Nah. It’s because the TSA was sick of looking at how ugly we were naked.
Essentially, the government couldn’t figure out a way to deliver software that would protect the modesty of those being scanned, so it’s instead switching to millimeter-wave scanners:
At this point, all Millimeter wave units have been equipped with ATR [Automated Target Recognition, basically gun-spotting without the boob-spotting], but even with the extension to 2013, Rapiscan was unable to fulfill their end of the contract and create the ATR software that would work with backscatter units. As a result, TSA terminated the contract with Rapiscan in order to comply with the congressional mandate.

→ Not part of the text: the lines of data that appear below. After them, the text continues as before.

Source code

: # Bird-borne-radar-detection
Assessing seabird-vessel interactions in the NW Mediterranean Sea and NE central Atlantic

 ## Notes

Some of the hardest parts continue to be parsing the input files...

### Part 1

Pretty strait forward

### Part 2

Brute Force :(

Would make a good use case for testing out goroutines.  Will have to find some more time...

This is actually a good thing in a few respects. First of all, no more shots of your nether regions will be available for TSA types to ogle. Secondly, it was just a bit up in the air how dangerous these things actually were, with a lot of argument over whether or not the TSA was properly representing the risks of being zapped by a $16-a-hour glorified rent-a-cop with potentially dangerous radiation.
The congressional mandate was probably about protecting the modesty of Americans, but if it winds up meaning less cancer, we’re pretty OK with that.